Longtemps, sa mère garda le silence. Angie se recula et capta son expression torturée, la tristesse dans ses yeux, une seconde avant qu’elle se ressaisisse.
Puis elle dit :
— Pendant trois longues années, je n’ai eu qu’une idée : savoir ce qui t’était arrivé. Aujourd’hui… Pour être honnête, je me demande si j’ai envie que tu te souviennes…
Là-dessus, nous sommes d’accord.

J’étais bien consciente que si je disais ce qu’il fallait la nuit, je pourrais améliorer notre situation à nous toutes. Et si je faisais ce qu’il fallait au lit, ce serait encore mieux. C’était mon devoir. Eh bien, cette mijaurée de Scout… je l’ai entendue dire : « Arrête de faire semblant de ne pas aimer ça. T’es qu’une dévergondée. »
Oui. Voilà comment elle m’a traitée, le jour de ma naissance. Elle m’a traitée de dévergondée.
L’ingrate.
Les oreilles d’Angie bourdonnaient. Elle effleura ses cicatrices aux poignets avec étonnement. Elle n’avait aucun souvenir là-dessus, aucun souvenir de douleur, de terreur, de viol. Elle était innocente. Intacte. Un miracle.

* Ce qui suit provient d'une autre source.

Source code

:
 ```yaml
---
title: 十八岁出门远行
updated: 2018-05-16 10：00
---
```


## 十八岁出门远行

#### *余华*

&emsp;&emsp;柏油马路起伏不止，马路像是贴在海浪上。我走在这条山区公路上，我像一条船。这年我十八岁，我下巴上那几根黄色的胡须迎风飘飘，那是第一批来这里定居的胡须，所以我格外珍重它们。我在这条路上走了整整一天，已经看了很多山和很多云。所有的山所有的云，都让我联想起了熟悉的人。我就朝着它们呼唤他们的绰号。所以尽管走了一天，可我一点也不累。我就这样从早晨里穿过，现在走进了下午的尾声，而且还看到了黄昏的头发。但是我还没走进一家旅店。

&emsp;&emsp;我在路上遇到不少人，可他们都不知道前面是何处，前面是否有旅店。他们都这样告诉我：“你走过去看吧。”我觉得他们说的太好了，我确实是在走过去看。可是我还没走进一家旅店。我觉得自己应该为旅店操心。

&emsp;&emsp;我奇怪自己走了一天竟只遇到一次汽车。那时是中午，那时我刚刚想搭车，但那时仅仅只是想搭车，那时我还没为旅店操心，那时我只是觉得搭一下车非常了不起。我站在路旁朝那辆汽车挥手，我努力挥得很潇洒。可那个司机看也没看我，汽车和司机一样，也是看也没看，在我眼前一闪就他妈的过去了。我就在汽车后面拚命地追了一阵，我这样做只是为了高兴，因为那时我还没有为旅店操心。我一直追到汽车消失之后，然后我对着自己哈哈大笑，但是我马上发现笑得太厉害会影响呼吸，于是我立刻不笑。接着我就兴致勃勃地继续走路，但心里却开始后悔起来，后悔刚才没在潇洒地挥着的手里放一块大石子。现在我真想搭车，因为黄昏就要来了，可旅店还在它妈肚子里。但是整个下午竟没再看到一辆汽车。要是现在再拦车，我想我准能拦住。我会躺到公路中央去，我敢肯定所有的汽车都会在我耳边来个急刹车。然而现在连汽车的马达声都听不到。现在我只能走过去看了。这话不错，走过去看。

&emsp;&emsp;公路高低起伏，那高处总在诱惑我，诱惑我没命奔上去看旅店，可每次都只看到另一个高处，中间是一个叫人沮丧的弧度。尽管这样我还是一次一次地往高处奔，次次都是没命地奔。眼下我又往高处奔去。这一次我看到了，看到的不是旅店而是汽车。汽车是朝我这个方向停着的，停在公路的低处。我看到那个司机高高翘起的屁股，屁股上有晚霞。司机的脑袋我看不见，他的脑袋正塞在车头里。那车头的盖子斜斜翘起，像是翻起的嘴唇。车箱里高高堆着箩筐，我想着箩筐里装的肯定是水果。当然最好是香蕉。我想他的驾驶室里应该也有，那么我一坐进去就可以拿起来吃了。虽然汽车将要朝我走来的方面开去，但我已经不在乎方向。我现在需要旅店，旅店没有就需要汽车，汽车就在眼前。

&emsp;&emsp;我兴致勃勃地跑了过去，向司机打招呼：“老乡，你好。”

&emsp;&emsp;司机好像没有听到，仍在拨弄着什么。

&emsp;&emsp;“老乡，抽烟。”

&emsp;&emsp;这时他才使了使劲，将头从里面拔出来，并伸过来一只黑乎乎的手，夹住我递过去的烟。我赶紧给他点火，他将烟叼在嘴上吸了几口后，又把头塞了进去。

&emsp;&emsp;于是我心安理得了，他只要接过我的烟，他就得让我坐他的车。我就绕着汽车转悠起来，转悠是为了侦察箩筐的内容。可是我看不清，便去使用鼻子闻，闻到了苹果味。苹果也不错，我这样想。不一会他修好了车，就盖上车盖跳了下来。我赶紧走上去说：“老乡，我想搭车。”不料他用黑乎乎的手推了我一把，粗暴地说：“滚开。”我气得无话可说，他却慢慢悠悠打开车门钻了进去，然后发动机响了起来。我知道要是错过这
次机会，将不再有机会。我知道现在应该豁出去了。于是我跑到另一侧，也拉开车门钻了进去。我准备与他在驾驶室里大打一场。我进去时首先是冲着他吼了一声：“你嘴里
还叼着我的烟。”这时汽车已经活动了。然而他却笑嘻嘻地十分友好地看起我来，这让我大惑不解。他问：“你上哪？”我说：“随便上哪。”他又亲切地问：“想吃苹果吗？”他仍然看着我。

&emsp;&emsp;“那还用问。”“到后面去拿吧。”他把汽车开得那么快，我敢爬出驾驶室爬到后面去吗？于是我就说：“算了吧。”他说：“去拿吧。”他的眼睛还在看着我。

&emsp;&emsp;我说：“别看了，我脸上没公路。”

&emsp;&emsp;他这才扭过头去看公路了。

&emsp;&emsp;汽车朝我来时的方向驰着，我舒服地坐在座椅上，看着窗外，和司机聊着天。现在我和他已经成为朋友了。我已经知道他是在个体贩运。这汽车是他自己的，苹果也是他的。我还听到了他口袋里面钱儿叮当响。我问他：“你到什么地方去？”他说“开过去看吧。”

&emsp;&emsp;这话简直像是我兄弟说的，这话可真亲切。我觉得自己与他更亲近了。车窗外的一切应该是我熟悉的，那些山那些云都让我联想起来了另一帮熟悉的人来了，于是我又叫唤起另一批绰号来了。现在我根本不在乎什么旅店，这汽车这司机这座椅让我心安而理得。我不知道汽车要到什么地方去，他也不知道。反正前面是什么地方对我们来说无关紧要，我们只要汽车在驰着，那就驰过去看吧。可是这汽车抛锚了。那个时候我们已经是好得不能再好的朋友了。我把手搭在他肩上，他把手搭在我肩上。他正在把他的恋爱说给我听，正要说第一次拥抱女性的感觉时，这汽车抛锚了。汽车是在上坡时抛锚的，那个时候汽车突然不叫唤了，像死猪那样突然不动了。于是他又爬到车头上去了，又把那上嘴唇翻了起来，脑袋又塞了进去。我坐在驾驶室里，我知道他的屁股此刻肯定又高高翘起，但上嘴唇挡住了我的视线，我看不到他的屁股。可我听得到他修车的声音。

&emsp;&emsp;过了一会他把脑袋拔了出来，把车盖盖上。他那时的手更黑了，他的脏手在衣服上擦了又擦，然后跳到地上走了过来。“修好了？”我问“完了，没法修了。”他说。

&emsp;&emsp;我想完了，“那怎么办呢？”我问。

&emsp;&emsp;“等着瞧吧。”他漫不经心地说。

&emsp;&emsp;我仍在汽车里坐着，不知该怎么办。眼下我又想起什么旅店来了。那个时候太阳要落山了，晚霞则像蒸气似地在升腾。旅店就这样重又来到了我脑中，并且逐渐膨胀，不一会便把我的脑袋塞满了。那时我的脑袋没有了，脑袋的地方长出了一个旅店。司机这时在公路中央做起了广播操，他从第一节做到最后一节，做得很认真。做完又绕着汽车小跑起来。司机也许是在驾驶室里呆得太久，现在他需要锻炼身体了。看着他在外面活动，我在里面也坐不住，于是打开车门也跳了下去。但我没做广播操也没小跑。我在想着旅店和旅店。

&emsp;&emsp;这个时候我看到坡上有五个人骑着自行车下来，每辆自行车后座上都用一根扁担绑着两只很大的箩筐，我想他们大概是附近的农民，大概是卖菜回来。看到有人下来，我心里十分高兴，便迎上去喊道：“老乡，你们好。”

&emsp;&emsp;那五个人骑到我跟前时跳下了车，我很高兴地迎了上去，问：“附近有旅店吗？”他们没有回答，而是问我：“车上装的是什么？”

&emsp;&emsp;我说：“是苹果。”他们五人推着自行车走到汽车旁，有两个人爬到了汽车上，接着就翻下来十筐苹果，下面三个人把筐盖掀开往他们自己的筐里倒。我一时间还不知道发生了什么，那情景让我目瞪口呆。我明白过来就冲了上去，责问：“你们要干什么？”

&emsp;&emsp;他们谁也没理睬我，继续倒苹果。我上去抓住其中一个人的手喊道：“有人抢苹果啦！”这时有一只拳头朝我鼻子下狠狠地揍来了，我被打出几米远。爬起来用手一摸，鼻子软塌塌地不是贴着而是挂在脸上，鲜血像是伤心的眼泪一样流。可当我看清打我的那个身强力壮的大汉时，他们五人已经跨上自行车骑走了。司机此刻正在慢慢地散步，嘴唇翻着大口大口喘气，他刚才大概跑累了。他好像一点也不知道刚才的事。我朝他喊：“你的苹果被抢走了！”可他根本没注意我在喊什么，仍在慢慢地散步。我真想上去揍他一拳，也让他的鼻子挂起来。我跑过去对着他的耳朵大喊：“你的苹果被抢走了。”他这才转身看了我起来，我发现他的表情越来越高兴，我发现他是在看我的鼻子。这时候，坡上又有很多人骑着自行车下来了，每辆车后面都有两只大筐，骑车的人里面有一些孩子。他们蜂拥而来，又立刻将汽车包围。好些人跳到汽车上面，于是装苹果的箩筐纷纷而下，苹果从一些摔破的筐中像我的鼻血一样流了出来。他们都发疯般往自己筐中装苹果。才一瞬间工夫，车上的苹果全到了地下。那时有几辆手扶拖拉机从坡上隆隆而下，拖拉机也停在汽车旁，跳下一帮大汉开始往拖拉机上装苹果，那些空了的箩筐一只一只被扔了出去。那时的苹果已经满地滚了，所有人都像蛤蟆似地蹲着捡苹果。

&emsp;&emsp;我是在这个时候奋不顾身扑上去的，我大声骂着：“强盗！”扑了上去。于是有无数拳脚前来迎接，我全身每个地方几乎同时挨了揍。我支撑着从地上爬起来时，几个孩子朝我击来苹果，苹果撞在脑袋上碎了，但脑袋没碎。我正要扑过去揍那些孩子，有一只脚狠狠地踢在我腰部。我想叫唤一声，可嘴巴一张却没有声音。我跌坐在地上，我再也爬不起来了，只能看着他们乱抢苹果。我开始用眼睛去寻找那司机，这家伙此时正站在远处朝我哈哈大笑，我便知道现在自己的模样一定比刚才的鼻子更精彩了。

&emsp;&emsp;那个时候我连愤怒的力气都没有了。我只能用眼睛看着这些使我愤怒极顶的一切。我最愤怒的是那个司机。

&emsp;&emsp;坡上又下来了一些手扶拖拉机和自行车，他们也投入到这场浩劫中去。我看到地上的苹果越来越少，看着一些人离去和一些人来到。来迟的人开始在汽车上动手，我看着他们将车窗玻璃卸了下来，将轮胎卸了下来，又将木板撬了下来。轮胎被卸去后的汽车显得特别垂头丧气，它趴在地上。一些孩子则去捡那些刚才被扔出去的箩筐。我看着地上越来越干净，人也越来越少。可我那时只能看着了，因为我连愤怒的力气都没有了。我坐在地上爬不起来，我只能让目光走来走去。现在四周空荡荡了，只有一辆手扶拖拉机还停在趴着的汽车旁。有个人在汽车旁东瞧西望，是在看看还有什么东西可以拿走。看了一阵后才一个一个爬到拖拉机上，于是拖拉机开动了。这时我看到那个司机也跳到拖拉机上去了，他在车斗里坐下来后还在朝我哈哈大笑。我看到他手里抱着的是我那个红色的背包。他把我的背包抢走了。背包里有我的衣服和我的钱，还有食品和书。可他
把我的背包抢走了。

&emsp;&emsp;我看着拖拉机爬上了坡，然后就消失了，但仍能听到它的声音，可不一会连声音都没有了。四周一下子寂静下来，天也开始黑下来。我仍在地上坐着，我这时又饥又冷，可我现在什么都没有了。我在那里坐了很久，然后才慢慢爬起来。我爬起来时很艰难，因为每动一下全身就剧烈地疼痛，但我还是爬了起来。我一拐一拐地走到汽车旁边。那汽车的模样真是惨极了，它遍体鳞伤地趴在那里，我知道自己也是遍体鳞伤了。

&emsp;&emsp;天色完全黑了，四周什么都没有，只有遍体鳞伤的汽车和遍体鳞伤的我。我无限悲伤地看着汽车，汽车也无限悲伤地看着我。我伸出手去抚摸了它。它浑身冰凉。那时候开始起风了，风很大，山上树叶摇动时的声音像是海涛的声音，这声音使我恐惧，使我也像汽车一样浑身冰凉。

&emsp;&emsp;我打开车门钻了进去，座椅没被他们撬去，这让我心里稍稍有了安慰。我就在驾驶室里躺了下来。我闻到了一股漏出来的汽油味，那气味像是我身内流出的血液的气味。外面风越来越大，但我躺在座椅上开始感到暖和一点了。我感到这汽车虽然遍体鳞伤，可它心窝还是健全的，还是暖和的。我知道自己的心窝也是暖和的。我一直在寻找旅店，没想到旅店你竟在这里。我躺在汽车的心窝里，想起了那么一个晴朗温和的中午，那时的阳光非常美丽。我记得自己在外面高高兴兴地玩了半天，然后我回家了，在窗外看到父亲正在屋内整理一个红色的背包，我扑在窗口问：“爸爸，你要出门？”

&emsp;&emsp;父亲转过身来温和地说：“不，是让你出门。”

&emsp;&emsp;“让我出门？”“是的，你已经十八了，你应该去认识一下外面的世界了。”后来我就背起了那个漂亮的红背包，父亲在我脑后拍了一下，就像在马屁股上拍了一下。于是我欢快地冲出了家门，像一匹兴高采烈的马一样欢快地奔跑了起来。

— Merci, dit-elle doucement.

Angie, j’étais si fière alors, de toi et de ce que tu avais réalisé. Et tu as enfin compris ce soir-là, tout en massant tes muscles endoloris avec une lotion, assise sur ton lit, que tu avais ouvert toi-même la barrière pour la Rapporteuse, volontairement, la ramenant à l’intérieur. Tu pouvais t’en occuper. Ma mission prenait fin.
À ce moment-là, ton coeur se gonfla, plein de force et de joie. Tu ne me sentis même pas m’en aller, quand je m’évanouis pour me fondre dans l’unité que nous allons former.